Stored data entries
——

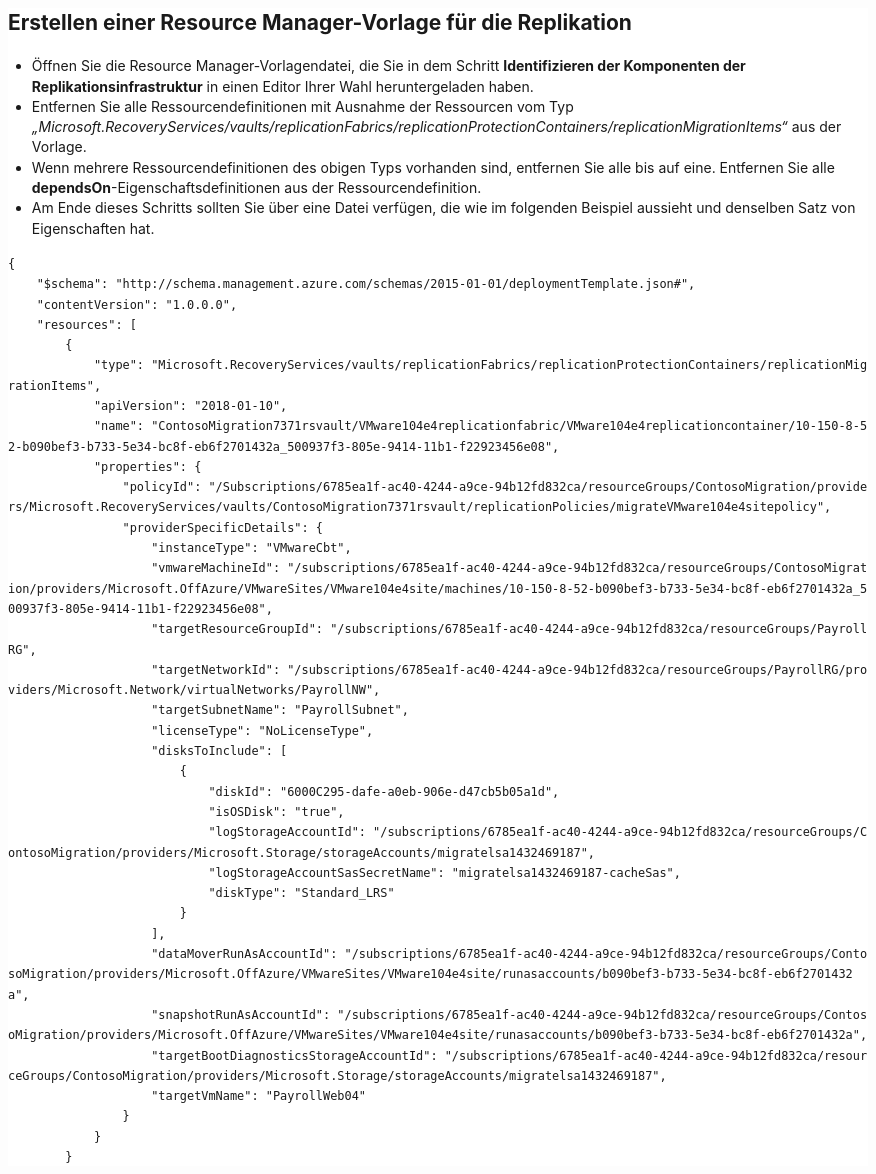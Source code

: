 ## <a name="create-resource-manager-template-for-replication"></a>Erstellen einer Resource Manager-Vorlage für die Replikation

- Öffnen Sie die Resource Manager-Vorlagendatei, die Sie in dem Schritt **Identifizieren der Komponenten der Replikationsinfrastruktur** in einen Editor Ihrer Wahl heruntergeladen haben.
- Entfernen Sie alle Ressourcendefinitionen mit Ausnahme der Ressourcen vom Typ *„Microsoft.RecoveryServices/vaults/replicationFabrics/replicationProtectionContainers/replicationMigrationItems“* aus der Vorlage.
- Wenn mehrere Ressourcendefinitionen des obigen Typs vorhanden sind, entfernen Sie alle bis auf eine. Entfernen Sie alle **dependsOn**-Eigenschaftsdefinitionen aus der Ressourcendefinition.
- Am Ende dieses Schritts sollten Sie über eine Datei verfügen, die wie im folgenden Beispiel aussieht und denselben Satz von Eigenschaften hat.

```
{
    "$schema": "http://schema.management.azure.com/schemas/2015-01-01/deploymentTemplate.json#",
    "contentVersion": "1.0.0.0",
    "resources": [
        {
            "type": "Microsoft.RecoveryServices/vaults/replicationFabrics/replicationProtectionContainers/replicationMigrationItems",
            "apiVersion": "2018-01-10",
            "name": "ContosoMigration7371rsvault/VMware104e4replicationfabric/VMware104e4replicationcontainer/10-150-8-52-b090bef3-b733-5e34-bc8f-eb6f2701432a_500937f3-805e-9414-11b1-f22923456e08",
            "properties": {
                "policyId": "/Subscriptions/6785ea1f-ac40-4244-a9ce-94b12fd832ca/resourceGroups/ContosoMigration/providers/Microsoft.RecoveryServices/vaults/ContosoMigration7371rsvault/replicationPolicies/migrateVMware104e4sitepolicy",
                "providerSpecificDetails": {
                    "instanceType": "VMwareCbt",
                    "vmwareMachineId": "/subscriptions/6785ea1f-ac40-4244-a9ce-94b12fd832ca/resourceGroups/ContosoMigration/providers/Microsoft.OffAzure/VMwareSites/VMware104e4site/machines/10-150-8-52-b090bef3-b733-5e34-bc8f-eb6f2701432a_500937f3-805e-9414-11b1-f22923456e08",
                    "targetResourceGroupId": "/subscriptions/6785ea1f-ac40-4244-a9ce-94b12fd832ca/resourceGroups/PayrollRG",
                    "targetNetworkId": "/subscriptions/6785ea1f-ac40-4244-a9ce-94b12fd832ca/resourceGroups/PayrollRG/providers/Microsoft.Network/virtualNetworks/PayrollNW",
                    "targetSubnetName": "PayrollSubnet",
                    "licenseType": "NoLicenseType",
                    "disksToInclude": [
                        {
                            "diskId": "6000C295-dafe-a0eb-906e-d47cb5b05a1d",
                            "isOSDisk": "true",
                            "logStorageAccountId": "/subscriptions/6785ea1f-ac40-4244-a9ce-94b12fd832ca/resourceGroups/ContosoMigration/providers/Microsoft.Storage/storageAccounts/migratelsa1432469187",
                            "logStorageAccountSasSecretName": "migratelsa1432469187-cacheSas",
                            "diskType": "Standard_LRS"
                        }
                    ],
                    "dataMoverRunAsAccountId": "/subscriptions/6785ea1f-ac40-4244-a9ce-94b12fd832ca/resourceGroups/ContosoMigration/providers/Microsoft.OffAzure/VMwareSites/VMware104e4site/runasaccounts/b090bef3-b733-5e34-bc8f-eb6f2701432a",
                    "snapshotRunAsAccountId": "/subscriptions/6785ea1f-ac40-4244-a9ce-94b12fd832ca/resourceGroups/ContosoMigration/providers/Microsoft.OffAzure/VMwareSites/VMware104e4site/runasaccounts/b090bef3-b733-5e34-bc8f-eb6f2701432a",
                    "targetBootDiagnosticsStorageAccountId": "/subscriptions/6785ea1f-ac40-4244-a9ce-94b12fd832ca/resourceGroups/ContosoMigration/providers/Microsoft.Storage/storageAccounts/migratelsa1432469187",
                    "targetVmName": "PayrollWeb04"
                }
            }
        }
```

——

What to do
In your copy of the records above, include no pictures and match every line exactly.

Result
Source code

: ## <a name="create-resource-manager-template-for-replication"></a>Erstellen einer Resource Manager-Vorlage für die Replikation

- Öffnen Sie die Resource Manager-Vorlagendatei, die Sie in dem Schritt **Identifizieren der Komponenten der Replikationsinfrastruktur** in einen Editor Ihrer Wahl heruntergeladen haben.
- Entfernen Sie alle Ressourcendefinitionen mit Ausnahme der Ressourcen vom Typ *„Microsoft.RecoveryServices/vaults/replicationFabrics/replicationProtectionContainers/replicationMigrationItems“* aus der Vorlage.
- Wenn mehrere Ressourcendefinitionen des obigen Typs vorhanden sind, entfernen Sie alle bis auf eine. Entfernen Sie alle **dependsOn**-Eigenschaftsdefinitionen aus der Ressourcendefinition.
- Am Ende dieses Schritts sollten Sie über eine Datei verfügen, die wie im folgenden Beispiel aussieht und denselben Satz von Eigenschaften hat.

```
{
    "$schema": "http://schema.management.azure.com/schemas/2015-01-01/deploymentTemplate.json#",
    "contentVersion": "1.0.0.0",
    "resources": [
        {
            "type": "Microsoft.RecoveryServices/vaults/replicationFabrics/replicationProtectionContainers/replicationMigrationItems",
            "apiVersion": "2018-01-10",
            "name": "ContosoMigration7371rsvault/VMware104e4replicationfabric/VMware104e4replicationcontainer/10-150-8-52-b090bef3-b733-5e34-bc8f-eb6f2701432a_500937f3-805e-9414-11b1-f22923456e08",
            "properties": {
                "policyId": "/Subscriptions/6785ea1f-ac40-4244-a9ce-94b12fd832ca/resourceGroups/ContosoMigration/providers/Microsoft.RecoveryServices/vaults/ContosoMigration7371rsvault/replicationPolicies/migrateVMware104e4sitepolicy",
                "providerSpecificDetails": {
                    "instanceType": "VMwareCbt",
                    "vmwareMachineId": "/subscriptions/6785ea1f-ac40-4244-a9ce-94b12fd832ca/resourceGroups/ContosoMigration/providers/Microsoft.OffAzure/VMwareSites/VMware104e4site/machines/10-150-8-52-b090bef3-b733-5e34-bc8f-eb6f2701432a_500937f3-805e-9414-11b1-f22923456e08",
                    "targetResourceGroupId": "/subscriptions/6785ea1f-ac40-4244-a9ce-94b12fd832ca/resourceGroups/PayrollRG",
                    "targetNetworkId": "/subscriptions/6785ea1f-ac40-4244-a9ce-94b12fd832ca/resourceGroups/PayrollRG/providers/Microsoft.Network/virtualNetworks/PayrollNW",
                    "targetSubnetName": "PayrollSubnet",
                    "licenseType": "NoLicenseType",
                    "disksToInclude": [
                        {
                            "diskId": "6000C295-dafe-a0eb-906e-d47cb5b05a1d",
                            "isOSDisk": "true",
                            "logStorageAccountId": "/subscriptions/6785ea1f-ac40-4244-a9ce-94b12fd832ca/resourceGroups/ContosoMigration/providers/Microsoft.Storage/storageAccounts/migratelsa1432469187",
                            "logStorageAccountSasSecretName": "migratelsa1432469187-cacheSas",
                            "diskType": "Standard_LRS"
                        }
                    ],
                    "dataMoverRunAsAccountId": "/subscriptions/6785ea1f-ac40-4244-a9ce-94b12fd832ca/resourceGroups/ContosoMigration/providers/Microsoft.OffAzure/VMwareSites/VMware104e4site/runasaccounts/b090bef3-b733-5e34-bc8f-eb6f2701432a",
                    "snapshotRunAsAccountId": "/subscriptions/6785ea1f-ac40-4244-a9ce-94b12fd832ca/resourceGroups/ContosoMigration/providers/Microsoft.OffAzure/VMwareSites/VMware104e4site/runasaccounts/b090bef3-b733-5e34-bc8f-eb6f2701432a",
                    "targetBootDiagnosticsStorageAccountId": "/subscriptions/6785ea1f-ac40-4244-a9ce-94b12fd832ca/resourceGroups/ContosoMigration/providers/Microsoft.Storage/storageAccounts/migratelsa1432469187",
                    "targetVmName": "PayrollWeb04"
                }
            }
        }
```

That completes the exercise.